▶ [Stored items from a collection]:
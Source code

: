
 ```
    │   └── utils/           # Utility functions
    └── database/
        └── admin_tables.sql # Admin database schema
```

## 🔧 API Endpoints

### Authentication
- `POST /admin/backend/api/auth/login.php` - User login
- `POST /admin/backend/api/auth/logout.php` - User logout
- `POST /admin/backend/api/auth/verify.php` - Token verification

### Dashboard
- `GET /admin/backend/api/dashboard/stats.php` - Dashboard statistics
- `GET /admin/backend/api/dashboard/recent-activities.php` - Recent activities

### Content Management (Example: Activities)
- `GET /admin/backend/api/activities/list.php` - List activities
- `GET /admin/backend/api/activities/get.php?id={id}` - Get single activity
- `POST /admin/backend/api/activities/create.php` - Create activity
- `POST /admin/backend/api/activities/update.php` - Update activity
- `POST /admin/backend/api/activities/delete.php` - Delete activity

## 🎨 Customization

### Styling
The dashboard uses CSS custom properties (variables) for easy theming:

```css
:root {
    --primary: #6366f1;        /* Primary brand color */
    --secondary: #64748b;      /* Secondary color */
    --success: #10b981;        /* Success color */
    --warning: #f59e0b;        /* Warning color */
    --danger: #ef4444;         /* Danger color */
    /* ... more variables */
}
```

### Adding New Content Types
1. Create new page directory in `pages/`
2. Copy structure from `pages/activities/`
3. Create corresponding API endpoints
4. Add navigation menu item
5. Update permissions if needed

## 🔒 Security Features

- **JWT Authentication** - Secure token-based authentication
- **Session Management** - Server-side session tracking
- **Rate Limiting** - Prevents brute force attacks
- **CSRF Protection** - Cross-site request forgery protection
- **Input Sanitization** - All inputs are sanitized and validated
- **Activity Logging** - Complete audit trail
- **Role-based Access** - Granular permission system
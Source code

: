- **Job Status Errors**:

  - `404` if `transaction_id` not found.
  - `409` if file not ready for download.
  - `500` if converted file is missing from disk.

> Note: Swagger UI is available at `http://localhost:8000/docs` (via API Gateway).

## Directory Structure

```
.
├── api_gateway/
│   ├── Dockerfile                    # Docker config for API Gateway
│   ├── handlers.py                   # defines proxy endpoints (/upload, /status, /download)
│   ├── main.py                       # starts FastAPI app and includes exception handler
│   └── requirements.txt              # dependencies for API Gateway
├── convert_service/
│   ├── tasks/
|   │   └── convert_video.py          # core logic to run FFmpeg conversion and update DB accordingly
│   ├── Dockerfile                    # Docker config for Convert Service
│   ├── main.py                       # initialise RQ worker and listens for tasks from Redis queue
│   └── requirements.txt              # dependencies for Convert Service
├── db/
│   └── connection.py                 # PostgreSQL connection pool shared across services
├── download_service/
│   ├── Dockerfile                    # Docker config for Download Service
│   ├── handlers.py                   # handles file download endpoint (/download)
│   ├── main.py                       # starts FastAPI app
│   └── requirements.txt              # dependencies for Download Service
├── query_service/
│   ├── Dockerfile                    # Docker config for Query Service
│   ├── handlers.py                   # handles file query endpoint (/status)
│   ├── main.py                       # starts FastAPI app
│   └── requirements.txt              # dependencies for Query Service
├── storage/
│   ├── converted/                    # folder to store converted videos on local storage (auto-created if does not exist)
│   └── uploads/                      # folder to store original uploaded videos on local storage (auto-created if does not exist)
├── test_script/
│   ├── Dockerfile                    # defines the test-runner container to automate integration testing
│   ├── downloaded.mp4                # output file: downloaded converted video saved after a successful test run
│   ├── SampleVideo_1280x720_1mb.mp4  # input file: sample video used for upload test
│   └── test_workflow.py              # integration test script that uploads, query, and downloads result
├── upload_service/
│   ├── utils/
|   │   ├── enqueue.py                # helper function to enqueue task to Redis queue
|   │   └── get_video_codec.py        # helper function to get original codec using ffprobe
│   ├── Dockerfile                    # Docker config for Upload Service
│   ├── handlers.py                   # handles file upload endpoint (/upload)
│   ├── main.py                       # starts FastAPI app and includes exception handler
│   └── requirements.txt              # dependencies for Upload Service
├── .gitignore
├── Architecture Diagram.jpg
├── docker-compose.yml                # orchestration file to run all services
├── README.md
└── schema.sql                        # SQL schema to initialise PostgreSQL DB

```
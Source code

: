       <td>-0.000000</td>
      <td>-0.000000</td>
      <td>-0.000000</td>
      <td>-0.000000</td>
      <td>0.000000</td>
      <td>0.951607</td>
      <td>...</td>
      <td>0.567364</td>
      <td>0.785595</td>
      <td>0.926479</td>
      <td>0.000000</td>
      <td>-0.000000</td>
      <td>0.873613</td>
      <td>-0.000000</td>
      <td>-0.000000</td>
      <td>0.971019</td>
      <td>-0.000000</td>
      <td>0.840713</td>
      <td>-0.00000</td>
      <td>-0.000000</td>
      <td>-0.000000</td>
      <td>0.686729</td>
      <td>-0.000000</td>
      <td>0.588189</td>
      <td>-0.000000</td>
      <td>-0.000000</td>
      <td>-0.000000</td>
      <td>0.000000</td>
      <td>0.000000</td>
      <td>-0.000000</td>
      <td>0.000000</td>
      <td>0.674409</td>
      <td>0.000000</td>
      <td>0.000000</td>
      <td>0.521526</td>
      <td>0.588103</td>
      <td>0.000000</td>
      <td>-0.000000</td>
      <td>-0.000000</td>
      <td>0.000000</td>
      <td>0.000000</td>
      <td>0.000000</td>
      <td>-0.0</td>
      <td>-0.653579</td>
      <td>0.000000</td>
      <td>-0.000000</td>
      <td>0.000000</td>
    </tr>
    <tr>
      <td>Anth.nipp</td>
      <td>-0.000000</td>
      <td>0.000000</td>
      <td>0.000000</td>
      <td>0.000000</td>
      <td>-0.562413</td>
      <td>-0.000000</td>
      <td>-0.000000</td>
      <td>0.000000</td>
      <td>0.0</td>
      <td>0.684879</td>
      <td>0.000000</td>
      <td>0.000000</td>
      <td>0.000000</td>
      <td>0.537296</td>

▶ [What the task asks]: Copy the stretch of the records above that runs from the line with "## 🔧 API Endpoints" through the line with "### Content Management (Example: Activities)". Both end lines belong in the copy, and nothing else does.

▶ [Worked solution]:
## 🔧 API Endpoints

### Authentication
- `POST /admin/backend/api/auth/login.php` - User login
- `POST /admin/backend/api/auth/logout.php` - User logout
- `POST /admin/backend/api/auth/verify.php` - Token verification

### Dashboard
- `GET /admin/backend/api/dashboard/stats.php` - Dashboard statistics
- `GET /admin/backend/api/dashboard/recent-activities.php` - Recent activities

### Content Management (Example: Activities)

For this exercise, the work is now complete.